┏━━

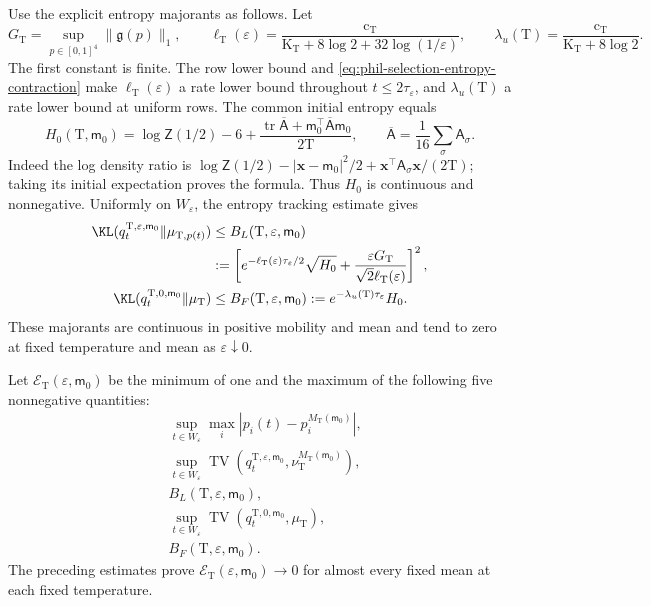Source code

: Use the explicit entropy majorants as follows. Let
\[
 G_{\mathrm T}=\sup_{p\in[0,1]^4}\|\mathfrak g(p)\|_1,\qquad
 \ell_{\mathrm T}(\varepsilon)
 =\frac{\mathrm c_{\mathrm T}}
 {\mathrm K_{\mathrm T}+8\log2+32\log(1/\varepsilon)},\qquad
 \lambda_u(\mathrm T)
 =\frac{\mathrm c_{\mathrm T}}{\mathrm K_{\mathrm T}+8\log2}.
\]
The first constant is finite. The row lower bound and
\cref{eq:phil-selection-entropy-contraction} make
\(\ell_{\mathrm T}(\varepsilon)\) a rate lower bound throughout
\(t\le2\tau_\varepsilon\), and \(\lambda_u(\mathrm T)\) a rate lower
bound at uniform rows. The common initial entropy equals
\[
 H_0(\mathrm T,\mathsf m_0)
 =\log\mathsf Z(1/2)-6+
 \frac{\operatorname{tr}\overline{\mathsf A}
              +\mathsf m_0^\top\overline{\mathsf A}\mathsf m_0}
      {2\mathrm T},
 \qquad
 \overline{\mathsf A}=\frac1{16}\sum_\sigma\mathsf A_\sigma.
\]
Indeed the log density ratio is
\(\log\mathsf Z(1/2)-|\mathbf x-\mathsf m_0|^2/2+
\mathbf x^\top\mathsf A_\sigma\mathbf x/(2\mathrm T)\);
taking its initial expectation proves the formula.
Thus \(H_0\) is continuous and nonnegative. Uniformly on
\(W_\varepsilon\), the entropy tracking estimate gives
\[
 \begin{aligned}
 \KL(q_t^{\mathrm T,\varepsilon,\mathsf m_0}
               \Vert\mu_{\mathrm T,p(t)})
 &\le B_L(\mathrm T,\varepsilon,\mathsf m_0)\\
 &:=\left[
 e^{-\ell_{\mathrm T}(\varepsilon)\tau_\varepsilon/2}\sqrt{H_0}
 +\frac{\varepsilon G_{\mathrm T}}
             {\sqrt2\ell_{\mathrm T}(\varepsilon)}
 \right]^2,\\
 \KL(q_t^{\mathrm T,0,\mathsf m_0}\Vert\mu_{\mathrm T})
 &\le B_F(\mathrm T,\varepsilon,\mathsf m_0)
 :=e^{-\lambda_u(\mathrm T)\tau_\varepsilon}H_0.
 \end{aligned}
\]
These majorants are continuous in positive mobility and mean and tend
to zero at fixed temperature and mean as \(\varepsilon\downarrow0\).

Let \(\mathcal E_{\mathrm T}(\varepsilon,\mathsf m_0)\) be the minimum
of one and the maximum of the following five nonnegative quantities:
\[
 \begin{aligned}
 &\sup_{t\in W_\varepsilon}
          \max_i|p_i(t)-p_i^{M_{\mathrm T}(\mathsf m_0)}|,\\
 &\sup_{t\in W_\varepsilon}
       \operatorname{TV}
       (q_t^{\mathrm T,\varepsilon,\mathsf m_0},
                   \nu_{\mathrm T}^{M_{\mathrm T}(\mathsf m_0)}),\\
 &B_L(\mathrm T,\varepsilon,\mathsf m_0),\\
 &\sup_{t\in W_\varepsilon}
       \operatorname{TV}
          (q_t^{\mathrm T,0,\mathsf m_0},\mu_{\mathrm T}),\\
 &B_F(\mathrm T,\varepsilon,\mathsf m_0).
 \end{aligned}
\]
The preceding estimates prove
\(\mathcal E_{\mathrm T}(\varepsilon,\mathsf m_0)\to0\)
for almost every fixed mean at each fixed temperature.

┗━━

● **Work order**
Pull from the data each line where the string "initial" turns up.

● **Written answer**
bound at uniform rows. The common initial entropy equals
taking its initial expectation proves the formula.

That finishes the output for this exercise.